Vertèbre de requin du maastrichtien Belge

Publié le par Phanérozoïque

 

 

                   Maastrichtien-Campanien 0871

                        Vertèbre de requin, maastrichtien inférieur, Belgique.

                                            Diamètre : 2 cm

 

 

 

 

                   Maastrichtien-Campanien-0870.JPG

                                                       Même spécimen, autre vue

 

 

 

Voici une petite vertèbre de requin provenant des exploitations de craie des environs de Maastricht.  Les dents sont le plus souvent les seuls restes des requins qui traversent les âges jusque notre époque.


 

Mais de temps à autre d'autres élements plus fragiles de leur squelette nous parvienne, comme leurs vertébres, isolées de façon générale ou encore en connection dans quelques rares cas de figure.

 

 

 

Il est aussi déjà arrivé de trouver des requins complets ayant conservé leurs parties molles, mais cela nécessite des conditions de fossilisations bien particulières.

 

 

Il est possible de trouver ce genre de fossiles dans les exploitations de roches calcaires du Liban par exemple.

 

 

Chez nous de telles trouvailles n'ont pas encore été réalisées.
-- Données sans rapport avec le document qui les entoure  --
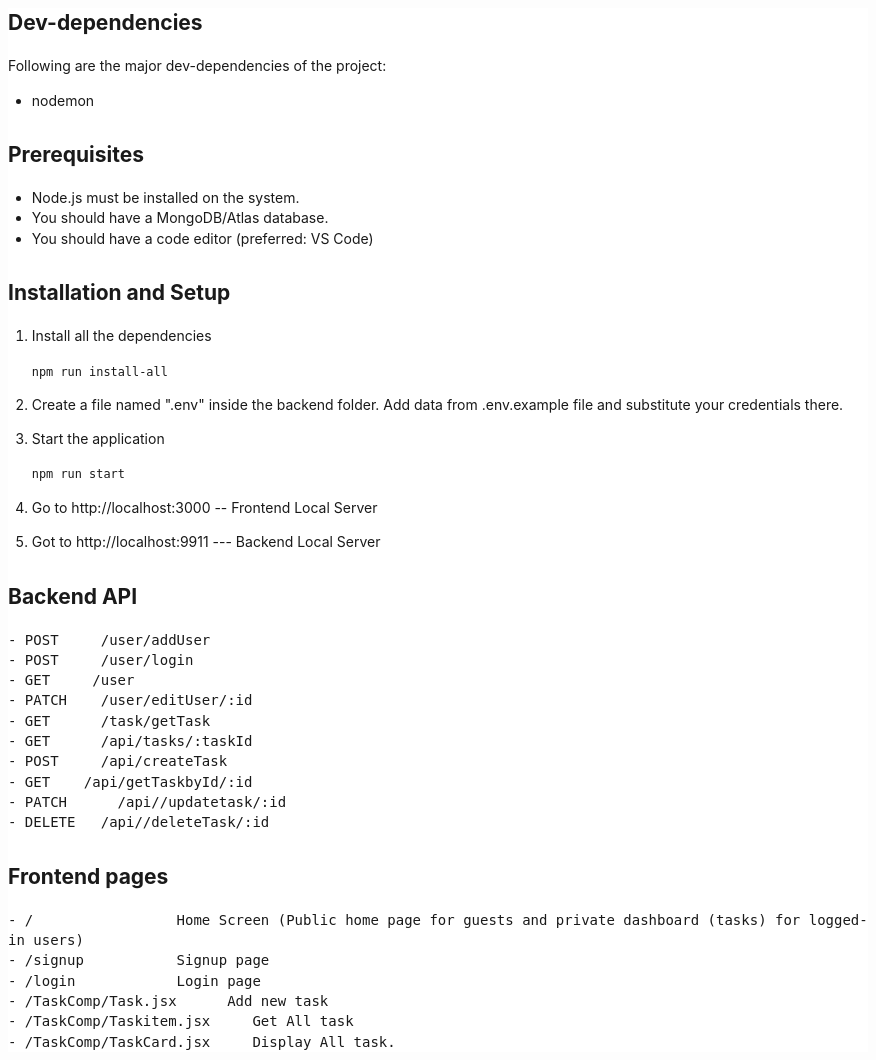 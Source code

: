## Dev-dependencies

Following are the major dev-dependencies of the project:

- nodemon

## Prerequisites

- Node.js must be installed on the system.
- You should have a MongoDB/Atlas database.
- You should have a code editor (preferred: VS Code)

## Installation and Setup

1. Install all the dependencies

   ```sh
   npm run install-all
   ```

2. Create a file named ".env" inside the backend folder. Add data from .env.example file and substitute your credentials there.

3. Start the application

   ```sh
   npm run start
   ```

4. Go to http://localhost:3000 -- Frontend Local Server
5. Got to http://localhost:9911 --- Backend Local Server

## Backend API

<pre>
- POST     /user/addUser
- POST     /user/login
- GET     /user
- PATCH    /user/editUser/:id
- GET      /task/getTask
- GET      /api/tasks/:taskId
- POST     /api/createTask
- GET    /api/getTaskbyId/:id
- PATCH      /api//updatetask/:id
- DELETE   /api//deleteTask/:id
</pre>

## Frontend pages

<pre>
- /                 Home Screen (Public home page for guests and private dashboard (tasks) for logged-in users)
- /signup           Signup page
- /login            Login page
- /TaskComp/Task.jsx      Add new task
- /TaskComp/Taskitem.jsx     Get All task
- /TaskComp/TaskCard.jsx     Display All task.
</pre>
On n'a en effet pas encore découvert de requins fossilisés ayant conservé leurs parties molles, mais nous avons par contre déjà trouvé des squelettes partiels de ces prédateurs, notamment dans la région d'Anvers ou de nombreuses vertèbres de megalodon appartenant au même animal ont été trouvées.

 

 

Dans l'argile de Boom, formation connue pour la qualité de préservation des fossiles qui y sont trouvés, on a également trouvé une partie de mâchoire d'un Odontaspididae (Carcharias acutissima). Le cartillage très fragile de la mâchoire s'est fossilisé, ainsi qu'une série de dents, ce qui en fait une trouvaille exceptionnelle.

 

 

 

Les vertèbres demeurent donc, en dehors des dents, les restes d'élasmobranches les plus facilement trouvables chez nous, malgré leur fragilité.

 

Elles sont plus nombreuses dans les formations où les dents n'ont pas subi de remaniement ou de transport pouvant abîmer certaines d'entre elles. C'est le cas des argiles de Boom par exemple ou encore des argiles de la formation de Tielt.

 

 

Dans les gisements tels que le pliocène d'Anvers ou le lédien des environs de Gand, elles sont moins fréquentes, pour les mêmes raisons qu'évoqué plus haut.

 

 

 

Dans la craie maastrichtienne exploitée près de Maastricht, ce sont également des trouvailles rares, malgré que les fossiles aient rarement subi de chocs ou de remaniement. Les dents de requins n'étant déjà pas si courantes, leurs vertèbres le sont encore moins, logique. Les vertèbres de poissons sont quant à elles relativement fréquentes.

 

 

 

Le spécimen présenté est donc une trouvaille assez rare, qui a été acquise auprès d'un autre collectionneur il y a plusieurs mois déjà.